Now we can see a table of diggers, which belongs to the Suppliers project. Since we just created a new project, there is no any digger in it yet.
- Current subscription plan
- Press this button to create a new digger
- Digger name
- Error threshold (default 30)
- URL of source website (optional)
- Notes (optional)
- Create digger
Digger name - any name for your digger (up to 50 chars). Eg you can use domain name as name for your digger (like domain.com). But we will use Supplier #1 as name for our first digger.
When the digger is running, two types of errors can occur:
- general errors
- data validation errors
The error threshold is the allowed number of general errors which happens during scraping process. When this limit is reached, digger will be stopped. This is an important parameter that allows you to track the possible changes on the source site that can lead to incorrect logic work of the digger. Usually, you develop a digger configuration using a meta-language or load it from the vasial extractor and it works as required. But over time, the source site may get some software update, change the markup, layout, anything and your digger will not be able to work properly, as pathes to elements will be different. So your digger will be useless and just spend your valuable resources without giving any results to you. Its where error threshold comes very handy as it force stop digger if it works wrongly. You can set the value of this field to 1 and then at the first occurrence of the error the digger will stop its work and will not spend resources in vain, until you figure out what the error is and do not correct your configuration. Or you can turn off error control by setting this field to 0.
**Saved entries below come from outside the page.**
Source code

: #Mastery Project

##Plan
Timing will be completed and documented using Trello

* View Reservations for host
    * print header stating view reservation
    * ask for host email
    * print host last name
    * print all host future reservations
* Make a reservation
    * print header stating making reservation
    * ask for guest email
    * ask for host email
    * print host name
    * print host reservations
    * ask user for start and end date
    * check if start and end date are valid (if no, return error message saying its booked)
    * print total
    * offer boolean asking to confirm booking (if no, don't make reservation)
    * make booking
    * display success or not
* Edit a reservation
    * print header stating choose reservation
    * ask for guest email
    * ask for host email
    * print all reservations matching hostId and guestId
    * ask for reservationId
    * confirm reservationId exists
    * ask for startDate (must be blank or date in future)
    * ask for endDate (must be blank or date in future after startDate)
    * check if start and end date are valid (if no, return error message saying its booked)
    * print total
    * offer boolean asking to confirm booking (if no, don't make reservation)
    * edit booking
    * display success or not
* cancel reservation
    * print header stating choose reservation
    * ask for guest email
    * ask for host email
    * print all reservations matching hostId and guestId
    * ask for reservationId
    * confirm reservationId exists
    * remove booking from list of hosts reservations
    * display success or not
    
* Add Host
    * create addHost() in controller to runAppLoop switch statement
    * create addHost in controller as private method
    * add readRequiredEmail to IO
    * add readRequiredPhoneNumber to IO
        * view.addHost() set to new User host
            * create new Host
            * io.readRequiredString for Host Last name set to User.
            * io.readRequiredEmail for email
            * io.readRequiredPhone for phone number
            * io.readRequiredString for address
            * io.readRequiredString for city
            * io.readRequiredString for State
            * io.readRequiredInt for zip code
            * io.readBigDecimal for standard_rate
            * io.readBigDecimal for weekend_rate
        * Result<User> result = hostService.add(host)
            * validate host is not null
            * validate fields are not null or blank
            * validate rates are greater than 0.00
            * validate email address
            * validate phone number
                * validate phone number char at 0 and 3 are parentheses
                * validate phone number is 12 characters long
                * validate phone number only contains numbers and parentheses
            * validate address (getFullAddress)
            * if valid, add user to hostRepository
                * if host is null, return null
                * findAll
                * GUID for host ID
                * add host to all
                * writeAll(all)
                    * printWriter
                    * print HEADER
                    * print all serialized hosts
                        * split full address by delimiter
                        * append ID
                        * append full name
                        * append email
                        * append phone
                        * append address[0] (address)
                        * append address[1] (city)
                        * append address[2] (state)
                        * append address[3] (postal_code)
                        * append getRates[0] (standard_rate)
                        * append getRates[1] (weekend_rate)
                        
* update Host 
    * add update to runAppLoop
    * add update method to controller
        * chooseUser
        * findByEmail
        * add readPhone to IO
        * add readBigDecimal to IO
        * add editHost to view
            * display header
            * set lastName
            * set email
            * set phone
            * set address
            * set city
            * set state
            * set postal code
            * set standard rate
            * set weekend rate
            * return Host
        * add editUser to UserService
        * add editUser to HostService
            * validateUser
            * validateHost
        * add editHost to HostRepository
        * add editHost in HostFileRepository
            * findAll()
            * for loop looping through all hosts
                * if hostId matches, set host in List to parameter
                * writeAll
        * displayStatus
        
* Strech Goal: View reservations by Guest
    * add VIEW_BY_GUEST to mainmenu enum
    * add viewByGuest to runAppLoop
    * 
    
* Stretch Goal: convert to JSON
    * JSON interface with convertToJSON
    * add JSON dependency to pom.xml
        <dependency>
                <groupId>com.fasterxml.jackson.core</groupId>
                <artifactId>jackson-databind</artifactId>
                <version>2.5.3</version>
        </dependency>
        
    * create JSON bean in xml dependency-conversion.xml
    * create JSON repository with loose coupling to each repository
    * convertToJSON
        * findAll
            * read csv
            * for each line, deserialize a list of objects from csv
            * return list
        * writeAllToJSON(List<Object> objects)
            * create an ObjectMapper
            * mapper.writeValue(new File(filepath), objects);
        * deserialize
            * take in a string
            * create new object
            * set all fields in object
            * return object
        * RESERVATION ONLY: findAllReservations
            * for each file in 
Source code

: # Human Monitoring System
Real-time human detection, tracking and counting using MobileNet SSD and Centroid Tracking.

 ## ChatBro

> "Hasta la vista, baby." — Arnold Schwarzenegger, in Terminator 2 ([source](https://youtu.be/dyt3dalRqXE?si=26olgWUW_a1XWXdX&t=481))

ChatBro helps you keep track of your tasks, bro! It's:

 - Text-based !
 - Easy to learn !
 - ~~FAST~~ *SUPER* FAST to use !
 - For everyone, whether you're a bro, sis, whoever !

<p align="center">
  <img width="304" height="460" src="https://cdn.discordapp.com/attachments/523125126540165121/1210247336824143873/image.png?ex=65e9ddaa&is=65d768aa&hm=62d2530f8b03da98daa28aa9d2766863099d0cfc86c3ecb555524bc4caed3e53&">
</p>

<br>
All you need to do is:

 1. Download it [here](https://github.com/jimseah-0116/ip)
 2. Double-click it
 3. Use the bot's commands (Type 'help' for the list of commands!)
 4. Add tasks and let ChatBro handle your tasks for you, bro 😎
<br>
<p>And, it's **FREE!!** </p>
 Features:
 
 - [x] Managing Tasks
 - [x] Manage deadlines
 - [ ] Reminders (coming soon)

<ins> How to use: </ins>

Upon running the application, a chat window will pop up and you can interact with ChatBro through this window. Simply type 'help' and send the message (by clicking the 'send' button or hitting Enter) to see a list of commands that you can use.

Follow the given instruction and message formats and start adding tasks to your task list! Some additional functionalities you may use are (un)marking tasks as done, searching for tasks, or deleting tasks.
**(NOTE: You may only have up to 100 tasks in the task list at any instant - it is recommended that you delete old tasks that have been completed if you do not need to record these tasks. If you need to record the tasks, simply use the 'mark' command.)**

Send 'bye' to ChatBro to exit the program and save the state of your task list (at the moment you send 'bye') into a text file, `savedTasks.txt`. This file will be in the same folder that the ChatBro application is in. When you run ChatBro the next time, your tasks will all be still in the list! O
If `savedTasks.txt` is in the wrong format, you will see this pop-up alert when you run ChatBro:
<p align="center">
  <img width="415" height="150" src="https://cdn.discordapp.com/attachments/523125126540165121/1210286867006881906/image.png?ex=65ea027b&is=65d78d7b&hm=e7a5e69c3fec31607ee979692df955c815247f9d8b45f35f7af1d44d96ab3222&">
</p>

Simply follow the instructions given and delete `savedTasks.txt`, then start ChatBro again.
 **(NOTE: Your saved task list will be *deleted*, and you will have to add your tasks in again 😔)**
Sometimes it is not enough to control only the general errors when working with the source, but you also need control validity of the data. In this case, we provide a very powerful and flexible tool for data checking in the form of JSON Schema Validation. For more information about this mechanism, see the data validation section.
URL of source website - this field is optional, it is only necessary to indicate which website / URL the digger is working with. This is convenient when you have several diggers which works with the same site. In this case, you will be able to know exactly what part of site is scraped by this or that digger.
The field notes is intended primarily to describe the requirements to the developer, if you order the development of the script from third-party developers. But generally this field can be used for any relevant information regarding this digger or scraped website.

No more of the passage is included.